4.3. SOM Clustering Results

In this study, a dataset of 30 geothermal groundwater samples was analyzed. The dataset included measurements of 11 different hydrochemical variables: K+, Ca2+, Na+, Mg2+, HCO3, SO42−, Cl, NO3, F, pH, and temperature (°C). Based on the empirical formula, a 6×5 neuron grid was selected for the neural matrix. As shown in Figure 4a, the color scheme in the SOM visualization represents the magnitude of the neuron parameters, with yellow indicating high values and blue indicating low values.
The color gradient variations among the eleven hydrochemical variables offer an effective visualization tool for deciphering hydrogeochemical processes (Figure 4b). The comparative analysis of these gradients reveals four distinct relationships. Firstly, the nearly identical gradients between Na+ and Cl, increasing from the lower left to the upper right, suggest a common origin, likely attributable to a halite dissolution.
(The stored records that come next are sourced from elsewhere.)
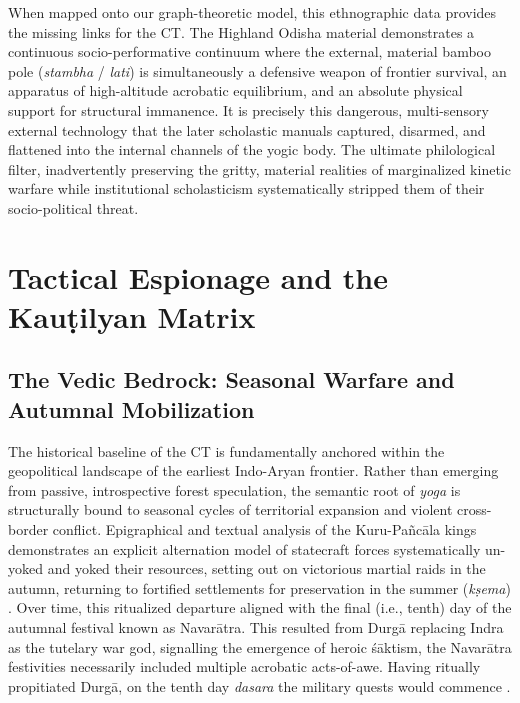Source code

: \documentclass[11pt,twoside,letterpaper]{article}
\begin{document}
When mapped onto our graph-theoretic model, this ethnographic data provides the missing links for the CT. The Highland Odisha material demonstrates a continuous socio-performative continuum where the external, material bamboo pole (\textit{stambha} / \textit{lati}) is simultaneously a defensive weapon of frontier survival, an apparatus of high-altitude acrobatic equilibrium, and an absolute physical support for structural immanence. It is precisely this dangerous, multi-sensory external technology that the later scholastic manuals captured, disarmed, and flattened into the internal channels of the yogic body. The ultimate philological filter, inadvertently preserving the gritty, material realities of marginalized kinetic warfare while institutional scholasticism systematically stripped them of their socio-political threat.



\section{Tactical Espionage and the Kauṭilyan Matrix}
\label{sec:tactical_espionage_kautilyan_matrix}

\subsection{The Vedic Bedrock: Seasonal Warfare and Autumnal Mobilization}

The historical baseline of the CT is fundamentally anchored within the geopolitical landscape of the earliest Indo-Aryan frontier. Rather than emerging from passive, introspective forest speculation, the semantic root of \textit{yoga} is structurally bound to seasonal cycles of territorial expansion and violent cross-border conflict. Epigraphical and textual analysis of the Kuru-Pañcāla kings demonstrates an explicit alternation model of statecraft forces systematically un-yoked and yoked their resources, setting out on victorious martial raids in the autumn, returning to fortified settlements for preservation in the summer (\textit{kṣema}) \citep{oberlies2024, witzel1997, witzel2023}. Over time, this ritualized departure aligned with the final (i.e., tenth) day of the autumnal festival known as Navarātra. This resulted from Durgā replacing Indra as the tutelary war god, signalling the emergence of heroic śāktism, the Navarātra festivities necessarily included multiple acrobatic acts-of-awe. Having ritually propitiated Durgā, on the tenth day \textit{dasara} the military quests would commence \citep{suebsantiwongse2023, sarkar2020, sarkar2017}. 
\end{document}
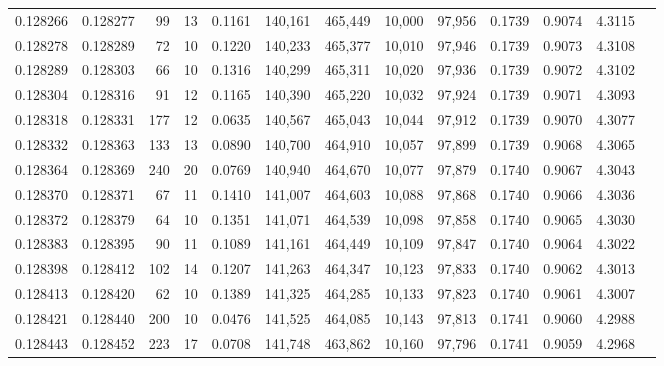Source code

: \begin{tabular}{rrrrrrrrrrrrr}
0.128266 & 0.128277 &    99 &  13 &                                     0.1161 & 140,161 & 465,449 &  10,000 &  97,956 & 0.1739 & 0.9074 & 4.3115 \\
0.128278 & 0.128289 &    72 &  10 &                                     0.1220 & 140,233 & 465,377 &  10,010 &  97,946 & 0.1739 & 0.9073 & 4.3108 \\
0.128289 & 0.128303 &    66 &  10 &                                     0.1316 & 140,299 & 465,311 &  10,020 &  97,936 & 0.1739 & 0.9072 & 4.3102 \\
0.128304 & 0.128316 &    91 &  12 &                                     0.1165 & 140,390 & 465,220 &  10,032 &  97,924 & 0.1739 & 0.9071 & 4.3093 \\
0.128318 & 0.128331 &   177 &  12 &                                     0.0635 & 140,567 & 465,043 &  10,044 &  97,912 & 0.1739 & 0.9070 & 4.3077 \\
0.128332 & 0.128363 &   133 &  13 &                                     0.0890 & 140,700 & 464,910 &  10,057 &  97,899 & 0.1739 & 0.9068 & 4.3065 \\
0.128364 & 0.128369 &   240 &  20 &                                     0.0769 & 140,940 & 464,670 &  10,077 &  97,879 & 0.1740 & 0.9067 & 4.3043 \\
0.128370 & 0.128371 &    67 &  11 &                                     0.1410 & 141,007 & 464,603 &  10,088 &  97,868 & 0.1740 & 0.9066 & 4.3036 \\
0.128372 & 0.128379 &    64 &  10 &                                     0.1351 & 141,071 & 464,539 &  10,098 &  97,858 & 0.1740 & 0.9065 & 4.3030 \\
0.128383 & 0.128395 &    90 &  11 &                                     0.1089 & 141,161 & 464,449 &  10,109 &  97,847 & 0.1740 & 0.9064 & 4.3022 \\
0.128398 & 0.128412 &   102 &  14 &                                     0.1207 & 141,263 & 464,347 &  10,123 &  97,833 & 0.1740 & 0.9062 & 4.3013 \\
0.128413 & 0.128420 &    62 &  10 &                                     0.1389 & 141,325 & 464,285 &  10,133 &  97,823 & 0.1740 & 0.9061 & 4.3007 \\
0.128421 & 0.128440 &   200 &  10 &                                     0.0476 & 141,525 & 464,085 &  10,143 &  97,813 & 0.1741 & 0.9060 & 4.2988 \\
0.128443 & 0.128452 &   223 &  17 &                                     0.0708 & 141,748 & 463,862 &  10,160 &  97,796 & 0.1741 & 0.9059 & 4.2968 \\

\end{tabular}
Secondly, the similar gradients between Ca2+ and SO42−, decreasing from the top right to the bottom left, were consistent with the gypsum dissolution or precipitation dynamics. Thirdly, the divergent gradients between Ca2+ and HCO3 imply potential cation exchange or carbonate precipitation. Finally, the parallel gradients, declining from the lower right to the upper left, indicate that the F concentration in geothermal groundwater is influenced by pH variability.
The Davies–Bouldin Index (DBI) analysis reveals that the geothermal groundwater samples can be categorized into three distinct clusters (Table 2), each exhibiting notable differences in hydrochemical composition. The calculation steps of the DBI value can be referred to Kohonen [27]. While fluoride (F) concentrations in all samples surpass the permissible limit, significant variations were observed among the clusters. Cluster I comprises ten samples (33.3%), characterized by relatively low temperatures, low pH, and elevated total dissolved solids (TDS). Cluster II, which includes the majority of samples (53.3%), displayed the lowest F concentrations among the three clusters, along with higher temperatures, defining it as a “high-temperature, low F concentration” group. The remaining four samples (13.4%) constituted Cluster III, distinguished by an alkaline pH, low TDS, and exceptionally high F levels, exceeding regulatory standards. Consequently, Cluster III is classified as a “low TDS, high pH, and high F”.

5. Discussion

5.1. Recharge Source

Stable isotopes of δD and δ18O serve as effective tracers for determining the recharge sources and elevation of geothermal groundwater systems. The isotopic altitude effect generally shows a negative correlation between recharge elevation and δD/δ18O values, with higher elevations typically associated with more depleted isotopic compositions. As is shown in Figure 3, the analysis results indicate atmospheric precipitation as the primary recharge source for geothermal groundwater. To quantitatively estimate the recharge elevation, four distinct methodological approaches were used [30]:
H = h + (δD − δP)/K
H = −50(δD + 27)
δ18O = −0.0031H − 6.2
δD = −0.026H − 30.2
where h represents the sampling elevation (m), while H denotes the recharge elevation (m). The δD value of local precipitation (δP) and the isotopic altitudinal gradient (K) were determined as −37.3‰ and −2‰/100m [31,32], respectively.
The recharge area temperature is estimated by the following equation [30]:
δD = 3T − 92
δD = 5.6T − 100
δ18O = 0.695T − 13.6
δ18O = 0.176T − 10.39
δ18O = (0.521 ± 0.014)T − (14.96 ± 0.21)
where T (°C) is the temperature of the recharge area.
The calculated results are summarized in Table 3. The average value of recharge elevation ranged from 69 m to 635 m, and the average temperature of the recharge area was approximately 13~18 °C. Within the northwestern part of the study area, mountains ranging from 500 m to 1200 m in elevation were considered the primary recharge area for geothermal groundwater. Temperatures at the mountain summits averaged approximately 15 °C, a value consistent with typical recharge zone temperatures.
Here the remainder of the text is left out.